Produce a copy of every line in the records that holds the string "lines".

Stored data =

===

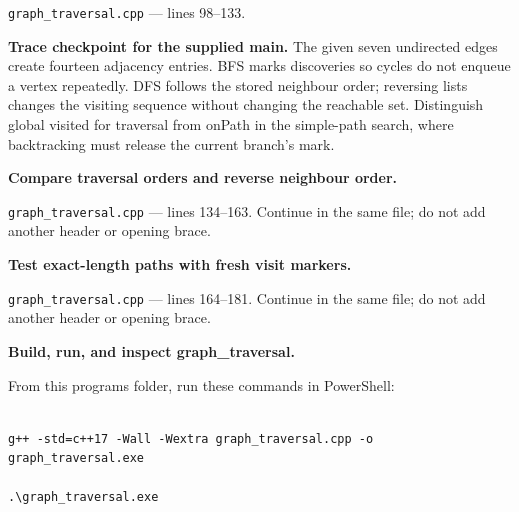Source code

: \texttt{graph\_traversal.cpp} --- lines 98--133.



\textbf{Trace checkpoint for the supplied main.} The given seven undirected edges create fourteen adjacency entries. BFS marks discoveries so cycles do not enqueue a vertex repeatedly. DFS follows the stored neighbour order; reversing lists changes the visiting sequence without changing the reachable set. Distinguish global visited for traversal from onPath in the simple-path search, where backtracking must release the current branch's mark.




\tcbbreak

\begin{utpsteps}\setcounter{enumi}{4}\item \textbf{Compare traversal orders and reverse neighbour order.}\end{utpsteps}

\texttt{graph\_traversal.cpp} --- lines 134--163. Continue in the same file; do not add another header or opening brace.





\tcbbreak

\begin{utpsteps}\setcounter{enumi}{5}\item \textbf{Test exact-length paths with fresh visit markers.}\end{utpsteps}

\texttt{graph\_traversal.cpp} --- lines 164--181. Continue in the same file; do not add another header or opening brace.






\tcbbreak

\textbf{Build, run, and inspect graph\_traversal.}

From this program\textquotesingle s folder, run these commands in PowerShell:

\begin{lstlisting}[style=utpterminal,language={}]

g++ -std=c++17 -Wall -Wextra graph_traversal.cpp -o graph_traversal.exe

.\graph_traversal.exe

\end{lstlisting}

===

Solution to this task =
: \texttt{graph\_traversal.cpp} --- lines 98--133.
\texttt{graph\_traversal.cpp} --- lines 134--163. Continue in the same file; do not add another header or opening brace.
\texttt{graph\_traversal.cpp} --- lines 164--181. Continue in the same file; do not add another header or opening brace.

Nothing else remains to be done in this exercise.